Ainsi Habermas avait déjà écrit, à moins de 60 ans, plus de 15 ouvrages et de nombreux articles. "Théorie et pratique" est le premier d'entre eux traduit en français, recueil d'articles, on y trouve notemment la leçon inaugurale à l'Université de Marburg, dans une version remaniée, consacrée à "la doctrine classique de la politique dans ses rapports avec la philosophie sociale". Il s'implique immédiatement dans la "querelle allemande des sciences sociales" qui le confronte à Gadamer, H. Arendt, H. Albert et K.Popper, laquelle donna lieu au Congrès de la Deutsche Gesellschaft für Soziologie de Tübingen en 1961. Son projet propre s'exprime dans "Connaissance et Intérêt", leçon inaugurale à l'Université de Francfort, contenue dans le recueil "la technique et la science comme idéologie". Dans cet ouvrage et dans son recueil qui portera le même titre que la leçon inaugurale citée, "connaissance et intérêt" Habermas entame une lecture critique des effets du positivisme et du scientisme, considéré comme justification idéologique de la rationalité propre au capitalisme avancé.
La position de Habermas au sein de l'Ecole de Francfort et par rapport à la théorie critique est définie par C. Bouchindhomme (préface à Morale et communication) comme suit:
"né en 1929, Habermas n'a naturellement pas appartenu au cercle de la première génération qui fonda l'Institut et la Revue de Recherche sociale...Ayant fait ses études à Göttingen et Bonn, entre 1949 et 1954, il n'a pas pu être non plus formé par les vieux maîtres de l'Ecole de Francfort. ... Enfin ...pendant ses trois ans d'assistanat auprès de Adorno (1956-1959), il resta pratiquement dans l'ignorance des travaux d'avant-guerre. Le passé intellectuel de l'Institut n'était pas évoqué et il fallu attendre le milieu des années soixante pour voir réémerger ce "continent englouti.C'est donc d'une manière tout à fait indépendante que Habermas reconstitue la Théorie Critique, il "reprend avec d'autres moyens le marxisme hégélien et wébérien des années vingt" (Habermas in "Dialectique de la rationalisation", interview à Aesthetik und Kommunikation 45/46,1981).Ce qui revient à dire que des ouvrages comme Student und Politik, l'Espace public, Théorie et Pratique ne doivent, de fait, rien à l'Ecole de Francfort ..."

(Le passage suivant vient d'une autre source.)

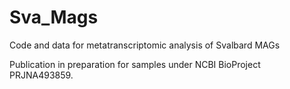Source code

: # Sva_Mags
Code and data for metatranscriptomic analysis of Svalbard MAGs

Publication in preparation for samples under NCBI BioProject PRJNA493859. 
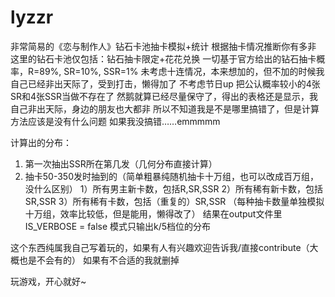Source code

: # lyzzr
非常简易的《恋与制作人》钻石卡池抽卡模拟+统计
根据抽卡情况推断你有多非
这里的钻石卡池仅包括：钻石抽卡限定+花花兑换
一切基于官方给出的钻石抽卡概率，R=89%, SR=10%, SSR=1%
未考虑十连情况，本来想加的，但不加的时候我自己已经非出天际了，受到打击，懒得加了
不考虑节日up
把公认概率较小的4张SR和4张SSR当做不存在了
然鹅就算已经尽量保守了，得出的表格还是显示，我自己非出天际，身边的朋友也大都非
所以不知道我是不是哪里搞错了，但是计算方法应该是没有什么问题
如果我没搞错……emmmmm

计算出的分布：
1. 第一次抽出SSR所在第几发（几何分布直接计算）
2. 抽卡50-350发时抽到的（简单粗暴纯随机抽卡十万组，也可以改成百万组，没什么区别）
    1）所有男主新卡数，包括R,SR,SSR
    2）所有稀有新卡数，包括SR,SSR
    3）所有稀有卡数，包括（重复的）SR,SSR
    （每种抽卡数量单独模拟十万组，效率比较低，但是能用，懒得改了）
结果在output文件里
IS_VERBOSE = false 模式只输出k/5档位的分布

这个东西纯属我自己写着玩的，如果有人有兴趣欢迎告诉我/直接contribute（大概也是不会有的）
如果有不合适的我就删掉

玩游戏，开心就好~

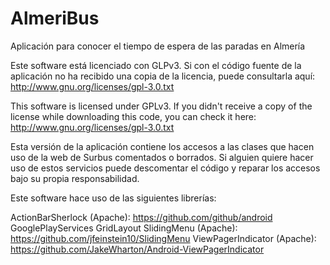 AlmeriBus
=========

Aplicación para conocer el tiempo de espera de las paradas en Almería

Este software está licenciado con GLPv3. Si con el código fuente de la aplicación no ha recibido una copia de la licencia, puede consultarla aquí:
http://www.gnu.org/licenses/gpl-3.0.txt

This software is licensed under GPLv3. If you didn't receive a copy of the license while downloading this code, you can check it here: http://www.gnu.org/licenses/gpl-3.0.txt

Esta versión de la aplicación contiene los accesos a las clases que hacen uso de la web de Surbus comentados o borrados. Si alguien quiere hacer uso de estos servicios puede descomentar el código y reparar los accesos bajo su propia responsabilidad.

Este software hace uso de las siguientes librerías:

ActionBarSherlock (Apache): https://github.com/github/android
GooglePlayServices
GridLayout
SlidingMenu (Apache): https://github.com/jfeinstein10/SlidingMenu
ViewPagerIndicator (Apache): https://github.com/JakeWharton/Android-ViewPagerIndicator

"Ces autres moyens il se les forgea à travers le débat qu'il eut avec Gadamer entre 1961 et 1964...mais aussi et surtout à travers sa réflexion sur la "déprovincialisation" de la pensée allemande, à laquelle il contribua avec son ami Apel en faisant connaître la pensée anglo-saxonne (Peirce, le dernier Wittgenstein,Mead, Dewey...) Tant et si bien que lorsqu'il fut nommé en 1964 à Francfort à la chaire qu'avait occupée M. Horkheimer, à une époque où la Théorie critique commençait à revenir, sous la pression du mouvement étudiant naissant, à l'ordre du jour, il peut constater qu'il avait non seulement ré-accompli une bonne partie du chemin qui mène à cette démarche philosophique, mais qu'il avait déjà franchi certains seuils dans la critique que la Théorie Critique doit adresser à elle-même..."
C'est à l'occasion de ce réinvestissement habermassien de la Théorie Critique que l'on parle de la "seconde génération de l'Ecole de Francfort". Habermas n'a donc que des liens historiques ténus avec l'Ecole de Francfort mais sa réappropriation de la Théorie critique fait de lui non seulement l'héritier légitime de Horkheimer mais un innovateur susceptible de libérer la Théorie critique "des entraves dont elle n'avait pas su elle-même se déprendre" (C. Bouchindhomme).